------ DATA RECORDS ------
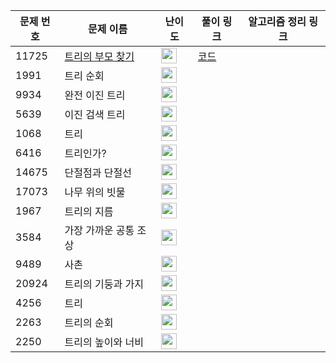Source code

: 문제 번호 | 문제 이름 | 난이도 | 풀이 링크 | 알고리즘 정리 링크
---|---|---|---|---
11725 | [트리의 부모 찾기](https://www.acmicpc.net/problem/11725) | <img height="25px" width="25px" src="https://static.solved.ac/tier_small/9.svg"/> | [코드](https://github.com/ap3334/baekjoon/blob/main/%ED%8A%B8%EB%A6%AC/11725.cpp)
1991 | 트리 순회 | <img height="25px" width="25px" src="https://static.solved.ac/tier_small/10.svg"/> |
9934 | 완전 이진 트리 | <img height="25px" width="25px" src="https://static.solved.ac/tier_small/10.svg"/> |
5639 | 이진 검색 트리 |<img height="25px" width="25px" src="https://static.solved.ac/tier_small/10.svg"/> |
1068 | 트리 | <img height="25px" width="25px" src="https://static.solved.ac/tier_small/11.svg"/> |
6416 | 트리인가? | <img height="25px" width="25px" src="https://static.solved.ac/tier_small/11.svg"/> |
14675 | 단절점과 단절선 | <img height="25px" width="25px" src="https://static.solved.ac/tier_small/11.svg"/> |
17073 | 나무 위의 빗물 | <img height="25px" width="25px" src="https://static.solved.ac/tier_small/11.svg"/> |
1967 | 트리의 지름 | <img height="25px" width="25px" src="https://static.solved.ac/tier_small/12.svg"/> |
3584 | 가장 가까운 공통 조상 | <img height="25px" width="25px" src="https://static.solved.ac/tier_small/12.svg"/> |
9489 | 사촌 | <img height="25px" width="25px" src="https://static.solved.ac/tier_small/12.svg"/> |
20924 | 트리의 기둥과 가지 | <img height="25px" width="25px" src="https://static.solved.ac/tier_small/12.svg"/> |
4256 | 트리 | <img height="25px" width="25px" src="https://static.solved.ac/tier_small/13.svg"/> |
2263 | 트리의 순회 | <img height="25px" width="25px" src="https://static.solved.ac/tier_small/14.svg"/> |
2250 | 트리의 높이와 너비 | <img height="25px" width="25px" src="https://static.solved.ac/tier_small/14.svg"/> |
------
- YOUR TASK
Your response should hold only an exact copy of the lines above, from the one containing "20924 | 트리의" through the end of the entries.

- OUTPUT FOR THIS EXERCISE
20924 | 트리의 기둥과 가지 | <img height="25px" width="25px" src="https://static.solved.ac/tier_small/12.svg"/> |
4256 | 트리 | <img height="25px" width="25px" src="https://static.solved.ac/tier_small/13.svg"/> |
2263 | 트리의 순회 | <img height="25px" width="25px" src="https://static.solved.ac/tier_small/14.svg"/> |
2250 | 트리의 높이와 너비 | <img height="25px" width="25px" src="https://static.solved.ac/tier_small/14.svg"/> |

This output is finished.